Jack the floor unit up with your car jack and place some shims along the jacked up side so it raised it just a touch (or whatever amount you feel necessary).  That way the water will run off.

Go to your local hardware store (Home Depot, Lowes, etc.) or Nursery (Star World, etc.) and get yourself some 6 mil plastic to lay on the floor before you buy "Log Stackers" from Walmart online.  They're about $17 plus four 2 x 4s that are 10' long.  Cut two of them in half for the uprights.  Now you can easily stack a single row 10' long by 5' high off the floor of your shed.

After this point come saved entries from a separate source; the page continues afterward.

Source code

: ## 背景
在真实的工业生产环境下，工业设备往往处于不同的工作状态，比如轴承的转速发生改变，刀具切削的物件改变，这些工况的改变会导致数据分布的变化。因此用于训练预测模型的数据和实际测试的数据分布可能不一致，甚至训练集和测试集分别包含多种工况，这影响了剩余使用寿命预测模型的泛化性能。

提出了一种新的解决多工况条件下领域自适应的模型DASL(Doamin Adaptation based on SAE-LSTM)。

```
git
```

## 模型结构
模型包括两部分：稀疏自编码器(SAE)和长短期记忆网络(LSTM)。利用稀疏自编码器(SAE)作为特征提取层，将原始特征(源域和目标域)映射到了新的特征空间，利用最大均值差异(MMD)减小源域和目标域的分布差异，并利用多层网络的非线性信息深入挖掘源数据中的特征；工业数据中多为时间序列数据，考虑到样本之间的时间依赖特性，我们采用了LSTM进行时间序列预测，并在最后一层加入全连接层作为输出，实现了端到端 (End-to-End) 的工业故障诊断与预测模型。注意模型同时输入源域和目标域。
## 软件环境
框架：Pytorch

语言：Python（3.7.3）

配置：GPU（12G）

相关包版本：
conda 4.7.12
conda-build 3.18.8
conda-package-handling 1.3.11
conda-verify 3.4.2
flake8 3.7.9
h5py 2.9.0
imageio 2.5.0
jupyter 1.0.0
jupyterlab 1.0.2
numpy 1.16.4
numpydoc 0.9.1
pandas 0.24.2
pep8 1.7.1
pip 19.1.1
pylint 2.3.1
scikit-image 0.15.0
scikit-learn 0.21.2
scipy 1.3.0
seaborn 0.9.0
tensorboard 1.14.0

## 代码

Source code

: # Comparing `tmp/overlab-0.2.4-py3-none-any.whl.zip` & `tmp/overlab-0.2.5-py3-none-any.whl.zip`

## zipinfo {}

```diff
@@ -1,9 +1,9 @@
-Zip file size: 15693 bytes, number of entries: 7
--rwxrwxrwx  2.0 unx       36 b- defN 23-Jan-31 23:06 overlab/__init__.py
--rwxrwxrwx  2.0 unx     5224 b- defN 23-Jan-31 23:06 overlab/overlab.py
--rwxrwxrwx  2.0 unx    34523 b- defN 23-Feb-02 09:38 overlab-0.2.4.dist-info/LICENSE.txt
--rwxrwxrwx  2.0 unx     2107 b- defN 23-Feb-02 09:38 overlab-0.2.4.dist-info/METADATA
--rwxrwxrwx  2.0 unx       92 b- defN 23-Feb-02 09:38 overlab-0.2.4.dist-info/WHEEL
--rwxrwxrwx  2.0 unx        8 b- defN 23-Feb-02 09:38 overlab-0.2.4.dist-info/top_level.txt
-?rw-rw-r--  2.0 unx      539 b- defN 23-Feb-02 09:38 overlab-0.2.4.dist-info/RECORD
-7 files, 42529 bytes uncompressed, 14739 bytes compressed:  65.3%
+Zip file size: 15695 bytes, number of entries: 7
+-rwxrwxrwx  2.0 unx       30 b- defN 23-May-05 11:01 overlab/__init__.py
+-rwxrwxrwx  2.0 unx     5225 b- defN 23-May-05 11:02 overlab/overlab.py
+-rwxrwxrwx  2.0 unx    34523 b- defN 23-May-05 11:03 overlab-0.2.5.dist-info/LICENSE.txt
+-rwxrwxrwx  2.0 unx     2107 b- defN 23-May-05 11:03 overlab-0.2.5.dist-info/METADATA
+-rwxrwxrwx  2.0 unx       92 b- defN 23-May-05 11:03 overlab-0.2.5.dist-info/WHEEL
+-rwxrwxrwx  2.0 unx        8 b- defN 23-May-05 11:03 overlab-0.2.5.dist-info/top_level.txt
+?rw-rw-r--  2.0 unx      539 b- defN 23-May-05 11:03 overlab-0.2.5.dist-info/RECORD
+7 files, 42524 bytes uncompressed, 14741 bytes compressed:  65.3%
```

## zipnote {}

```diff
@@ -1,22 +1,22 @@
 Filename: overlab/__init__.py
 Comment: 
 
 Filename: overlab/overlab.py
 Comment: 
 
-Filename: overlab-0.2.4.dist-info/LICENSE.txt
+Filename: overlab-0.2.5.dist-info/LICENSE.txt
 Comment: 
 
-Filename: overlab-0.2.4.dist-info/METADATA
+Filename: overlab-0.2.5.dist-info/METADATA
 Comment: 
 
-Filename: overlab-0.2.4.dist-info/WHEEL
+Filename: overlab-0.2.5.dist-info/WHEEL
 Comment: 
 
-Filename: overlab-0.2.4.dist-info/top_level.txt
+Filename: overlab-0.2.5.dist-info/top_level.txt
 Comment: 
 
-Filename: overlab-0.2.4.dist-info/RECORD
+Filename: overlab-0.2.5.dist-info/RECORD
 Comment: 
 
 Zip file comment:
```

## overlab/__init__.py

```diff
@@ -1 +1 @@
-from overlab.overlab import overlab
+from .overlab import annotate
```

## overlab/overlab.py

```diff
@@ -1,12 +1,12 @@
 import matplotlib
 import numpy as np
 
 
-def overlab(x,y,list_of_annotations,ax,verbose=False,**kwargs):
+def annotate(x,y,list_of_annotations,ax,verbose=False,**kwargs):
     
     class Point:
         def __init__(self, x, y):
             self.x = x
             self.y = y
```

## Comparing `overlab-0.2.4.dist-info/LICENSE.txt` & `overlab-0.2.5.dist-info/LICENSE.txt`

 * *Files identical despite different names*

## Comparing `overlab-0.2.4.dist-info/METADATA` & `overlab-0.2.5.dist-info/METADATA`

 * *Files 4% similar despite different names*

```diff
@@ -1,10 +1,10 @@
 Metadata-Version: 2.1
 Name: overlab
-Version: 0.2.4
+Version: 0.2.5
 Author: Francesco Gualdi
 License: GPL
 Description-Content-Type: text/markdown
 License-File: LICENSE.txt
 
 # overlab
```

Get some heavy duty velcro for the tarps so they don't flap in the wind.

Paint "I LOVE YOU" on the side your wife sees . . . she'll feel better about it, especially if you do it in her favorite color.


----------



## Beer Belly (Aug 22, 2014)

I had somewhat the exact carport....watch the snow load, mine gave out at the plastic joints and collapsed. I since then, bought a Shelter Logic of the same size, a bit more $$$, but a lot beefier. Mine was built on top of 4x4 spiked into the ground, the cover lasted two years, what you see is the blue tarp I had to throw over it mid winter.




The Shelter Logic has no plastic to it....all heavy piping. Had an issue with the anchors, everywhere I drilled them into the ground, hit rocks.....got two fully buried and attached to the shelter, and tie it to the Pop Up to help keep it grounded. When this one needs to be re-skinned, will buy a new one for the skin, and use the new frame for wood storage with a tarp to skin it


----------



## ironspider (Aug 24, 2014)

This seams to be very sturdy. I have it anchored very well and thr the tarp is nice and taught .no wood in there yet though.


----------